VirtualBox

Ticket #4486 (closed defect: fixed)

Opened 5 years ago

Last modified 4 years ago

VirtualBox 3.0.2 hard hangs Solaris 10u6 kernel when running HW assisted VMs -> fixed in SVN/3.0.6

Reported by: tallpaul Owned by:
Priority: blocker Component: VMM
Version: VirtualBox 3.0.2 Keywords:
Cc: Guest type: other
Host type: Solaris

Description

After installing the 3.0.2 update (and rebooting to make sure driver structures were consistent), attempting to run previously built and running (under 2.x) virtual machines (Windows 2008, Linux Ubuntu 8.10, Centos) will eventually hard hang the Solaris 10 host kernel it is running upon.

Environment: S10u6 patched to 138889-08 on AMD Opteron 2376, 4Gb memory.
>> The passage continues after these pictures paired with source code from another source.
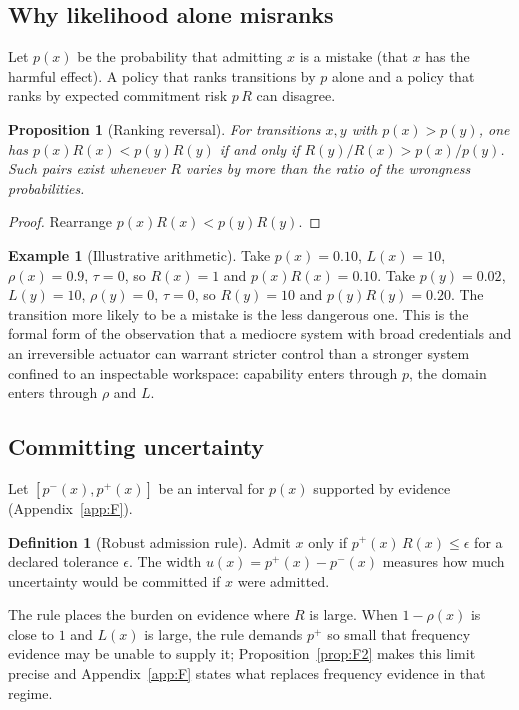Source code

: \documentclass[11pt]{article}
\newtheorem{proposition}[theorem]{Proposition}
\theoremstyle{definition}
\newtheorem{definition}[theorem]{Definition}
\newtheorem{example}[theorem]{Example}
\begin{document}
\subsection{Why likelihood alone misranks}

Let $p(x)$ be the probability that admitting $x$ is a mistake (that $x$ has the harmful effect). A policy that ranks transitions by $p$ alone and a policy that ranks by expected commitment risk $p\,R$ can disagree.

\begin{proposition}[Ranking reversal]\label{prop:D3}
For transitions $x,y$ with $p(x)>p(y)$, one has $p(x)R(x)<p(y)R(y)$ if and only if $R(y)/R(x)>p(x)/p(y)$. Such pairs exist whenever $R$ varies by more than the ratio of the wrongness probabilities.
\end{proposition}
\begin{proof}
Rearrange $p(x)R(x)<p(y)R(y)$.
\end{proof}

\begin{example}[Illustrative arithmetic]
Take $p(x)=0.10$, $L(x)=10$, $\rho(x)=0.9$, $\tau=0$, so $R(x)=1$ and $p(x)R(x)=0.10$. Take $p(y)=0.02$, $L(y)=10$, $\rho(y)=0$, $\tau=0$, so $R(y)=10$ and $p(y)R(y)=0.20$. The transition more likely to be a mistake is the less dangerous one. This is the formal form of the observation that a mediocre system with broad credentials and an irreversible actuator can warrant stricter control than a stronger system confined to an inspectable workspace: capability enters through $p$, the domain enters through $\rho$ and $L$.
\end{example}

\subsection{Committing uncertainty}

Let $[p^-(x),p^+(x)]$ be an interval for $p(x)$ supported by evidence (Appendix~\ref{app:F}).

\begin{definition}[Robust admission rule]
Admit $x$ only if $p^+(x)\,R(x)\le\epsilon$ for a declared tolerance $\epsilon$. The width $u(x)=p^+(x)-p^-(x)$ measures how much uncertainty would be committed if $x$ were admitted.
\end{definition}

The rule places the burden on evidence where $R$ is large. When $1-\rho(x)$ is close to $1$ and $L(x)$ is large, the rule demands $p^+$ so small that frequency evidence may be unable to supply it; Proposition~\ref{prop:F2} makes this limit precise and Appendix~\ref{app:F} states what replaces frequency evidence in that regime.
\end{document}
VirtualBox 3.0.2 r49928 for SunOS.

Started Win2k8 and Ubuntu guests headless (with HW virtualization enabled). System hard hangs after about 3 hours runtime. Could not break console to MDB (system was booted w/debugger enabled). System does not character echo nor respond to network (ping). No disk activity observed.

Same hang happened almost immediately after starting 3 guest VMs concurrently. All VMs had HVM enabled with one CPU allocated to each guest (IO Apic enabled).

This configuration had been running solidly under VB 2.2.2 for months uptime.

No entries were noted in either the VM logfile(s) nor syslog. Guests could be resumed after host is rebooted. Currently reverting to 2.4.x.

Change History

comment:1 follow-ups: ↓ 4 ↓ 5 Changed 5 years ago by sandervl73

  • Priority changed from major to blocker

comment:2 follow-up: ↓ 3 Changed 5 years ago by bauer40

I had the same problem (hard hangs) when running 3.0.0 on S10_u6. To resolve, I upgraded to 3.0.2 and S10_u7 + most recent recommended patches, ran a 48h stress test and nothing failed.

Now I updated our production server (s10u7 + patches) to 3.0.2 and run productive on that. I will add my experience in about a week.

comment:3 in reply to: ↑ 2 Changed 5 years ago by bauer40

Replying to bauer40:

I forgot to say that I'm using software VMM.

comment:4 in reply to: ↑ 1 Changed 5 years ago by bauer40

Replying to sandervl73:

I had a hard hang of the entire physical machine using VBox 3.0.2 on S10_u7 with latest recommended patches cluster.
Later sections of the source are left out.